> **Given records**:
=== Begin Enclosure ===
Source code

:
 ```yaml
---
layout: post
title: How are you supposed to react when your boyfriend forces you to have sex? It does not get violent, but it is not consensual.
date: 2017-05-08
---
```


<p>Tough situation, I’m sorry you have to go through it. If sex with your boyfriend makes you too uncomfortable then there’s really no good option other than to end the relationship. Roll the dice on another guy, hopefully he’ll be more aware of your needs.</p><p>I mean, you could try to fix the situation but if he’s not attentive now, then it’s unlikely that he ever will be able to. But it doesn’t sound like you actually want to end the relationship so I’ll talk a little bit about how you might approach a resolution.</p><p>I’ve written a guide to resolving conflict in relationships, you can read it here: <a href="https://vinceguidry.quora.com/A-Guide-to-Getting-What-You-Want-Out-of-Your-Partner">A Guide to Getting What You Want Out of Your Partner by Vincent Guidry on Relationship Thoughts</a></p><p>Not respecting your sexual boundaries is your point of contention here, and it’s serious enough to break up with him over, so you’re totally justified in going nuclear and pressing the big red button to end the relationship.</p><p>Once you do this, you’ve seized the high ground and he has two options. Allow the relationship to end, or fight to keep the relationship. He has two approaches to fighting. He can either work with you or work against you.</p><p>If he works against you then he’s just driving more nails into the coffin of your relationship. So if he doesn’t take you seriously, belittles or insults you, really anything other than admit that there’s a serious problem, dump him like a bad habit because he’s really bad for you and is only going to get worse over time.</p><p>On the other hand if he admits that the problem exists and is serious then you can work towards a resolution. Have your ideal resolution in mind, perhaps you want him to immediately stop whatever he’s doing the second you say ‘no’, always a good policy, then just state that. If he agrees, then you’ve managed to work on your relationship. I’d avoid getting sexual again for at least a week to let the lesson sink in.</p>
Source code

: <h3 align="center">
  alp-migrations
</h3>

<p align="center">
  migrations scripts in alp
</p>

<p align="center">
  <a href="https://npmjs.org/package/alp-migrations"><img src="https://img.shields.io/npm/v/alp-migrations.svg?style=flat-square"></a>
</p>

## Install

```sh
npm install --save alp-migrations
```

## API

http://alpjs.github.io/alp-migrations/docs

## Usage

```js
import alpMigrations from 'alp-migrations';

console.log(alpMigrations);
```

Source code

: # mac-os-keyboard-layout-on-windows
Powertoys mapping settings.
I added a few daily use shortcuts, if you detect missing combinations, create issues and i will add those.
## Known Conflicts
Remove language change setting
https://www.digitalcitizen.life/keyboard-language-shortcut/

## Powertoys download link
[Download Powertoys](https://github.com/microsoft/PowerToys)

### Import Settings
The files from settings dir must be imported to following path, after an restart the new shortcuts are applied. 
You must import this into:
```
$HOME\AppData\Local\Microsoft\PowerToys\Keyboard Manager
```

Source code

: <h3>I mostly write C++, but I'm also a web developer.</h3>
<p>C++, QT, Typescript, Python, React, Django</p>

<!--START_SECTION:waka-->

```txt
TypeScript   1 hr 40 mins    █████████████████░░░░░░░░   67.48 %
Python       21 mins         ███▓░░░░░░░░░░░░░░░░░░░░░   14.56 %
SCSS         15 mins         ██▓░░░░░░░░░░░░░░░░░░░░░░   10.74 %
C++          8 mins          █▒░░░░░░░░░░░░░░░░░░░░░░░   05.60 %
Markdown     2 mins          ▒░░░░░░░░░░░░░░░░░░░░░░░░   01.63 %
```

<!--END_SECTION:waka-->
=== End Enclosure ===
> **Your task**: Retype the lines above without alteration. The first is the one containing "## Powertoys download link", and the last is the final line of the data.

> **Exercise solution**:
## Powertoys download link
[Download Powertoys](https://github.com/microsoft/PowerToys)

### Import Settings
The files from settings dir must be imported to following path, after an restart the new shortcuts are applied. 
You must import this into:
```
$HOME\AppData\Local\Microsoft\PowerToys\Keyboard Manager
```

Source code

: <h3>I mostly write C++, but I'm also a web developer.</h3>
<p>C++, QT, Typescript, Python, React, Django</p>

<!--START_SECTION:waka-->

```txt
TypeScript   1 hr 40 mins    █████████████████░░░░░░░░   67.48 %
Python       21 mins         ███▓░░░░░░░░░░░░░░░░░░░░░   14.56 %
SCSS         15 mins         ██▓░░░░░░░░░░░░░░░░░░░░░░   10.74 %
C++          8 mins          █▒░░░░░░░░░░░░░░░░░░░░░░░   05.60 %
Markdown     2 mins          ▒░░░░░░░░░░░░░░░░░░░░░░░░   01.63 %
```

<!--END_SECTION:waka-->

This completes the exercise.